[Stored data]
--
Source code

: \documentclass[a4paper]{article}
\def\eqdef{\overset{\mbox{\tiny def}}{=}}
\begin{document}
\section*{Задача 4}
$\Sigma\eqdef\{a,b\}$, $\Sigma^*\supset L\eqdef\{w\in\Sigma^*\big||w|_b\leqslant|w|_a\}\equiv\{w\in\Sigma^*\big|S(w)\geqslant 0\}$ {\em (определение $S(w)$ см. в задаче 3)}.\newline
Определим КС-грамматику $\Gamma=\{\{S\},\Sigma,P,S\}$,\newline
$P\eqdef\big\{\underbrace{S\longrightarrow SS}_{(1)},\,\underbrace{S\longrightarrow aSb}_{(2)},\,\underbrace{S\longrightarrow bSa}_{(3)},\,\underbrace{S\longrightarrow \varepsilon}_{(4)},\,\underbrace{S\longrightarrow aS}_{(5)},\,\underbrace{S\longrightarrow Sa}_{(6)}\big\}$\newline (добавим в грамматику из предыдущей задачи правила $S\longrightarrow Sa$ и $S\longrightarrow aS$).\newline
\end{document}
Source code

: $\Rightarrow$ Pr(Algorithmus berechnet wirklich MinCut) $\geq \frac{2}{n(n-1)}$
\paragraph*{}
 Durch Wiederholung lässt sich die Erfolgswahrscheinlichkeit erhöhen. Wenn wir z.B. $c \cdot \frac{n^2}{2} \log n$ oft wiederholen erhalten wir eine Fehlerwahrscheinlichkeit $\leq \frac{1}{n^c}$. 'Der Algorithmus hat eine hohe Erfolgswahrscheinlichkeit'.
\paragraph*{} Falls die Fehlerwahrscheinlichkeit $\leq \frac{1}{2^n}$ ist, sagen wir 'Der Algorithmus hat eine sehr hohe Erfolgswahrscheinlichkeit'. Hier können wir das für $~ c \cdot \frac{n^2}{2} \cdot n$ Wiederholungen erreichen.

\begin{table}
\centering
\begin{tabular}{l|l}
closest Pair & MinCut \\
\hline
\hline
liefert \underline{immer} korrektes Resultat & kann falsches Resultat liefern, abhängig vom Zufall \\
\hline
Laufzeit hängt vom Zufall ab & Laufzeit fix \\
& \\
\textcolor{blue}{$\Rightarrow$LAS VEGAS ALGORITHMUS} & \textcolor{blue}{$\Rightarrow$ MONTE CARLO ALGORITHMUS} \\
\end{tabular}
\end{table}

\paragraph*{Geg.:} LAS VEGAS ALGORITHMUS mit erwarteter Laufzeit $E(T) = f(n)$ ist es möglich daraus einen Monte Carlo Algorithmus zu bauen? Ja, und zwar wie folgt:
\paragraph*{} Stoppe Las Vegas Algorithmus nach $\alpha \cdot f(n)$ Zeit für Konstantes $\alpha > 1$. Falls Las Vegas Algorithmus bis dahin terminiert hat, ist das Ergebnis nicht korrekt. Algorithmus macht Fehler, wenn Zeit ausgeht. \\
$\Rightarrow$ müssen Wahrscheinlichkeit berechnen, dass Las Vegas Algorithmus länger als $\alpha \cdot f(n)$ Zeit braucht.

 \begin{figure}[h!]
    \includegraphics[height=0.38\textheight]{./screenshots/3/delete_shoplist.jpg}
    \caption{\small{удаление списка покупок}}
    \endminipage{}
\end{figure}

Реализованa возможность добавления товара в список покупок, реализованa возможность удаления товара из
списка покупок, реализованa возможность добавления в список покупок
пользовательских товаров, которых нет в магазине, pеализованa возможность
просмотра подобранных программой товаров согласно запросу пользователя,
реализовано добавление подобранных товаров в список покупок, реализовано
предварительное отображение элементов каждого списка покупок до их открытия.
--
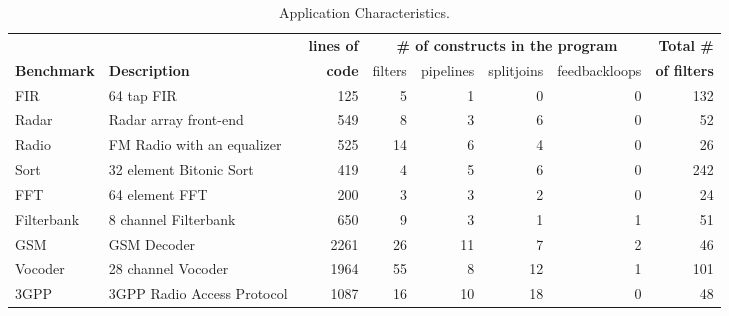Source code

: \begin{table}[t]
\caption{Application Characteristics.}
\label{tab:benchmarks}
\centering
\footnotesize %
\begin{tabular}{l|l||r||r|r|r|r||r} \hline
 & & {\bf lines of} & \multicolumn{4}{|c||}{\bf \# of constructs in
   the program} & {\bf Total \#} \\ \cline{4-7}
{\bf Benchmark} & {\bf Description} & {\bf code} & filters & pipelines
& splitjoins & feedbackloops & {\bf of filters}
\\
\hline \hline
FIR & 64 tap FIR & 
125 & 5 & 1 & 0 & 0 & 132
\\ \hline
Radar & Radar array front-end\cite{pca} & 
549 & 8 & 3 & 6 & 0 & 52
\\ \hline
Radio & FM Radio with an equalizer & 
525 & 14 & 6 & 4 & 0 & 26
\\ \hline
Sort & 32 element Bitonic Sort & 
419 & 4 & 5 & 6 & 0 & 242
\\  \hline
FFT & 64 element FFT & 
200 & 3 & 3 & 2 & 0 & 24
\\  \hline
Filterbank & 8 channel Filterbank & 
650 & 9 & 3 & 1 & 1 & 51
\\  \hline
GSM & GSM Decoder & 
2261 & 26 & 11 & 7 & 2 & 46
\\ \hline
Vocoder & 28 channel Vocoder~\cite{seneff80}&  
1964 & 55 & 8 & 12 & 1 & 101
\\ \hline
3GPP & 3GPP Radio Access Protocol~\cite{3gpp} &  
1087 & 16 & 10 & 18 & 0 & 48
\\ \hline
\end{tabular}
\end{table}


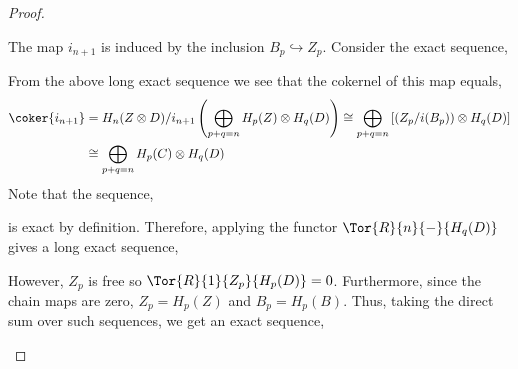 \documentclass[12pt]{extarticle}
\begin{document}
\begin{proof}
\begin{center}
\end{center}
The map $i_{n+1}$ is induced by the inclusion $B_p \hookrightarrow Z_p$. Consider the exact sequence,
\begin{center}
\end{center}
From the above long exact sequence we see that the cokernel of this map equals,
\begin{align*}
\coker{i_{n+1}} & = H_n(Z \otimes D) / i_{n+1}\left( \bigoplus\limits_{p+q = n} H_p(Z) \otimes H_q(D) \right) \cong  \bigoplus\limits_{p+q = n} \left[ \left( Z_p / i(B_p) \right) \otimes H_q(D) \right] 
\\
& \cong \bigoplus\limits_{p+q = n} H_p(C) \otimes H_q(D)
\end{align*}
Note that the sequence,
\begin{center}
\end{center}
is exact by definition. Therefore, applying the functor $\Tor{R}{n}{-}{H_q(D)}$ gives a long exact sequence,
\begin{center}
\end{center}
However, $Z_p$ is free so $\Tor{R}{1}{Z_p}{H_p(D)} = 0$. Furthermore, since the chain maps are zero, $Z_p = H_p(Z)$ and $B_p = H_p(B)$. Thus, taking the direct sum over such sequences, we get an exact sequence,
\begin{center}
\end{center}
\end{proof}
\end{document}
--
DIRECTIONS FOR THIS TASK = Lines of the data above that include the string "Sigma" must each be copied.

SOLUTION TO THE EXERCISE =
$\Sigma\eqdef\{a,b\}$, $\Sigma^*\supset L\eqdef\{w\in\Sigma^*\big||w|_b\leqslant|w|_a\}\equiv\{w\in\Sigma^*\big|S(w)\geqslant 0\}$ {\em (определение $S(w)$ см. в задаче 3)}.\newline
Определим КС-грамматику $\Gamma=\{\{S\},\Sigma,P,S\}$,\newline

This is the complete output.